/---
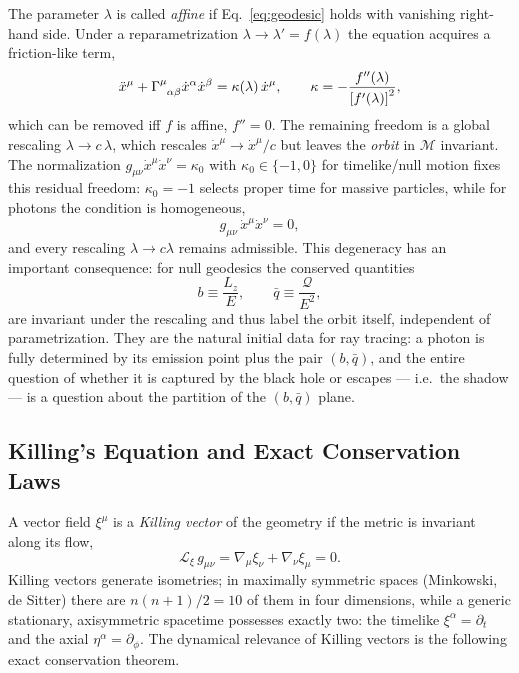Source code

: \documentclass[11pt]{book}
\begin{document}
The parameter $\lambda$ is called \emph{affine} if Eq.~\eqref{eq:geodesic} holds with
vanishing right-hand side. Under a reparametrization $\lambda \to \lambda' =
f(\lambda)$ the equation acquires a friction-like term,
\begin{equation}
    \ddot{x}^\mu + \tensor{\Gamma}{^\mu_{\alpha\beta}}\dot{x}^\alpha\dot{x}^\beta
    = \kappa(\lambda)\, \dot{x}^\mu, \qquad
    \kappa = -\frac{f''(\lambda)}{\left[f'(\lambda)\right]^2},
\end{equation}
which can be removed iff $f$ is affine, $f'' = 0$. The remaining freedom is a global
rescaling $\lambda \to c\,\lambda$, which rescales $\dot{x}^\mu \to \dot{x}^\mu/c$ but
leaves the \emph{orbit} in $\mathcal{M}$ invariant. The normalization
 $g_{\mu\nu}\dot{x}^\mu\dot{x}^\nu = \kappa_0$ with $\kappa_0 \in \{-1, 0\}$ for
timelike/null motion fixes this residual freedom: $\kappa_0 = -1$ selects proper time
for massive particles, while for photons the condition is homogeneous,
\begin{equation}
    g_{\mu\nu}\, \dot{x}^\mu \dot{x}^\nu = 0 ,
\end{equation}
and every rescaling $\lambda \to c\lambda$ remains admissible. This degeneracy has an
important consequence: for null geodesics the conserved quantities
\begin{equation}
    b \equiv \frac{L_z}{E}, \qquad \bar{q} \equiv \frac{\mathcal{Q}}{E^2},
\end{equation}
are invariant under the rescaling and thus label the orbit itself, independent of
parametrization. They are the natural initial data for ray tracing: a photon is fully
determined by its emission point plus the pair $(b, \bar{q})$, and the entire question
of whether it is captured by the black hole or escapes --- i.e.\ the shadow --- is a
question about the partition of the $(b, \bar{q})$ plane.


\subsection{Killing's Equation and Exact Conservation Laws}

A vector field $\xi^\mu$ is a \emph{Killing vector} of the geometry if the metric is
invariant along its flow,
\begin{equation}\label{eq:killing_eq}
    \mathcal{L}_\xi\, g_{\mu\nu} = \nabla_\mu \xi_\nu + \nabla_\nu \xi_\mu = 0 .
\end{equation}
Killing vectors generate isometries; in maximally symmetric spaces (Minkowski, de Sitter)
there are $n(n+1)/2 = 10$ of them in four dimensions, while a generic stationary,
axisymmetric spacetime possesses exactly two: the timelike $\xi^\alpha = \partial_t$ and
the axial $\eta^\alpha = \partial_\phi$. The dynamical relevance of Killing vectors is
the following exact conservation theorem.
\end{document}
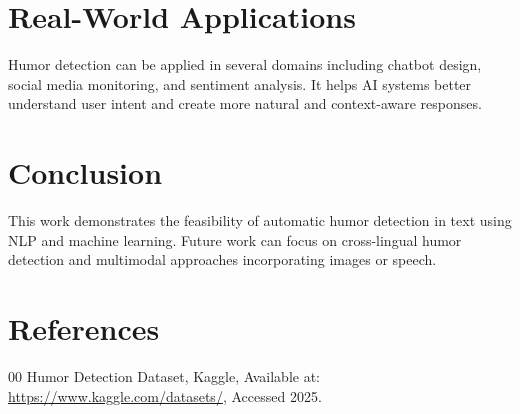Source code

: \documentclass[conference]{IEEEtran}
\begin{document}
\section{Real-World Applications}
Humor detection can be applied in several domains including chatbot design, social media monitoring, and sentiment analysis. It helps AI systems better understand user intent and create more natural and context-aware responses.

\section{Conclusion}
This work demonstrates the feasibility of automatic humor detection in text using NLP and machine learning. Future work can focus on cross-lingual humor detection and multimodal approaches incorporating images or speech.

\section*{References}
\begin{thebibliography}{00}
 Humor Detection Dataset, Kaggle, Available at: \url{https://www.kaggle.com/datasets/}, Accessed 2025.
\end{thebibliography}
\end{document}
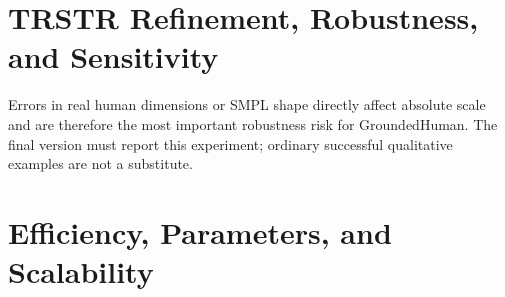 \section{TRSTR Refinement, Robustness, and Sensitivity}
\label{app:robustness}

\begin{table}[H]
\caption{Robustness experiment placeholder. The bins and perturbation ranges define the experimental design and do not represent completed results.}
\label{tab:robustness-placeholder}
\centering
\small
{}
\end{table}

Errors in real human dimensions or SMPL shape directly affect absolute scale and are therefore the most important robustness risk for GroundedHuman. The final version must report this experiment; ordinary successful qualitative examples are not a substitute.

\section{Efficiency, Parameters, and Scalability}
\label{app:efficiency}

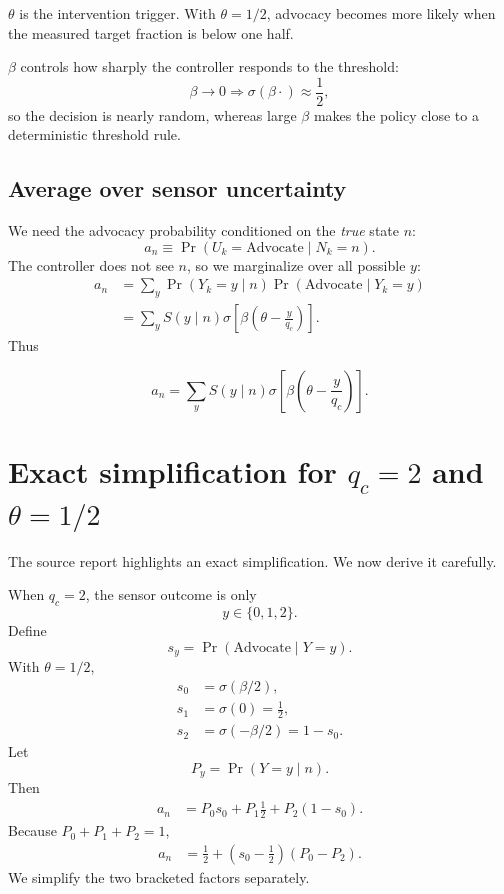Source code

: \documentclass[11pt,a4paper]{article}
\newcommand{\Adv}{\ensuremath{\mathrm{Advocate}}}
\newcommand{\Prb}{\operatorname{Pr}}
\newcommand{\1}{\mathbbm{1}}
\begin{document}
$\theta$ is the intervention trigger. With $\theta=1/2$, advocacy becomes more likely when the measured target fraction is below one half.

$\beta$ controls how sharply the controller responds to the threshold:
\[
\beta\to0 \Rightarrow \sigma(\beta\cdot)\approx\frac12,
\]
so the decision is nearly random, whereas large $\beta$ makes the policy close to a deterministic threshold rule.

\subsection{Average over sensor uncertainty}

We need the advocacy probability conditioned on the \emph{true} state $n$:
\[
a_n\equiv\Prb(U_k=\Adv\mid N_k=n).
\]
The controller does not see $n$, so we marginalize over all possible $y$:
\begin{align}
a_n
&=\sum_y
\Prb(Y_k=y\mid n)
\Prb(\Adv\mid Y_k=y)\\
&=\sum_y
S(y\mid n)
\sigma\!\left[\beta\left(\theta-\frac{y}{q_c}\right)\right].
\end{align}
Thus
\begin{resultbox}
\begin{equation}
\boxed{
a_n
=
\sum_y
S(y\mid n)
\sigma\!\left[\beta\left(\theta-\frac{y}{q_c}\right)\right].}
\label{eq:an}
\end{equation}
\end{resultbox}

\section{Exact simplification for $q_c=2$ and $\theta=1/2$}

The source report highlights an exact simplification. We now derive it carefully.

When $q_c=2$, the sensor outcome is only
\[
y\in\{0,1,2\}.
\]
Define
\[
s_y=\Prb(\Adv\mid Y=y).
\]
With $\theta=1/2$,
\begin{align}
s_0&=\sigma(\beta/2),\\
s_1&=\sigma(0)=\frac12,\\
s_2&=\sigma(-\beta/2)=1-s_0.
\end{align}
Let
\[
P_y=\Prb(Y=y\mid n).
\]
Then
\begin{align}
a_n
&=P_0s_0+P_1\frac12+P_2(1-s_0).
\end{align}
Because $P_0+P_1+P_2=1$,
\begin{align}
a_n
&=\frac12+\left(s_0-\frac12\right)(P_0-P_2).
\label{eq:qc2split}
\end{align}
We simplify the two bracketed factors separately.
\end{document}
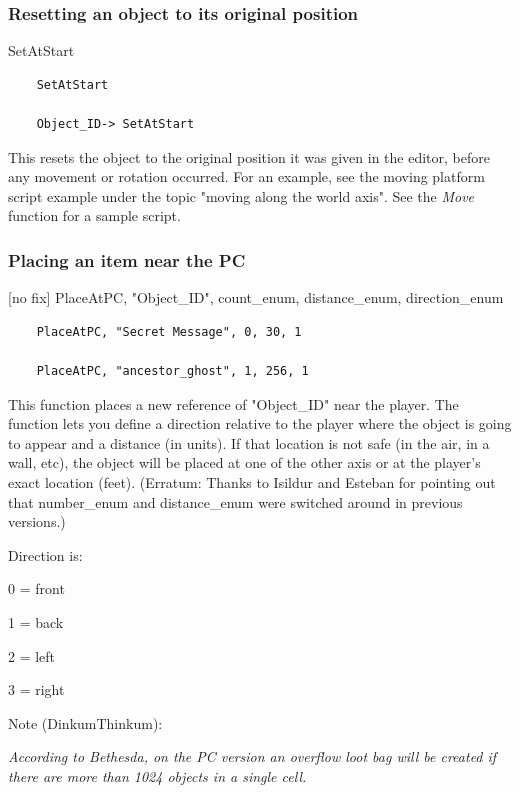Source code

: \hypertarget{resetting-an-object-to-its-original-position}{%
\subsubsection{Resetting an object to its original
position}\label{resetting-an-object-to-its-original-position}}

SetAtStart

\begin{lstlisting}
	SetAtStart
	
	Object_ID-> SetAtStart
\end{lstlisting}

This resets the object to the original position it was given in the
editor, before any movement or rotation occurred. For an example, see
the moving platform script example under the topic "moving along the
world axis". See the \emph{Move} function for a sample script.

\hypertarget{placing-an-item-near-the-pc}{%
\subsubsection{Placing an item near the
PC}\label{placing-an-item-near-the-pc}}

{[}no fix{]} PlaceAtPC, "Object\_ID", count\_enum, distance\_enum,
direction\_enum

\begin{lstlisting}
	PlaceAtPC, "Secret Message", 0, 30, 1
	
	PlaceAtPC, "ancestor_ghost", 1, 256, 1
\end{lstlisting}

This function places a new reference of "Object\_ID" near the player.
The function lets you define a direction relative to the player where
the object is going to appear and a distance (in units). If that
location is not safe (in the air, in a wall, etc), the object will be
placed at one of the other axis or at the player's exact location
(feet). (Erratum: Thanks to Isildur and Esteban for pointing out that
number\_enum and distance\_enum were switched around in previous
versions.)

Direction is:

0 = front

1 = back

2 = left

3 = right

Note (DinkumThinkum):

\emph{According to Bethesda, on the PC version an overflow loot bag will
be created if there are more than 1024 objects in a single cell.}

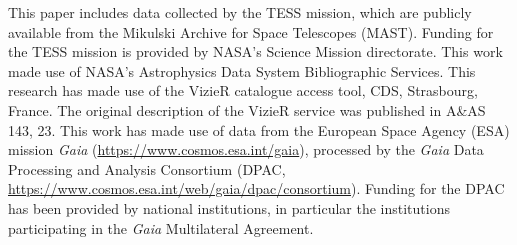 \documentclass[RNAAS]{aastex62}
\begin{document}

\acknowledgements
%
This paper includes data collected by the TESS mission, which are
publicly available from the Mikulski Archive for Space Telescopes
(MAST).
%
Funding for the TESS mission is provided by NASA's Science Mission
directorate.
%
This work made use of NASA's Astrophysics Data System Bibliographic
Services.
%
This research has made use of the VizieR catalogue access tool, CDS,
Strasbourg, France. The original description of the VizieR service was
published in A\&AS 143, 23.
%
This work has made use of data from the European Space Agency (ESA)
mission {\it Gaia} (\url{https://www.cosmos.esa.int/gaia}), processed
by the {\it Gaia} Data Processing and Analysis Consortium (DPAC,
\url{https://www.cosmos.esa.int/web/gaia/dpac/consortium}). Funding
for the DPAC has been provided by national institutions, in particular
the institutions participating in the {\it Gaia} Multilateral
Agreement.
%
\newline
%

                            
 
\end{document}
\---
● Exercise brief
From the material above, copy out every line bearing the string "https".

● Reply
 Humor Detection Dataset, Kaggle, Available at: \url{https://www.kaggle.com/datasets/}, Accessed 2025.
mission {\it Gaia} (\url{https://www.cosmos.esa.int/gaia}), processed
\url{https://www.cosmos.esa.int/web/gaia/dpac/consortium}). Funding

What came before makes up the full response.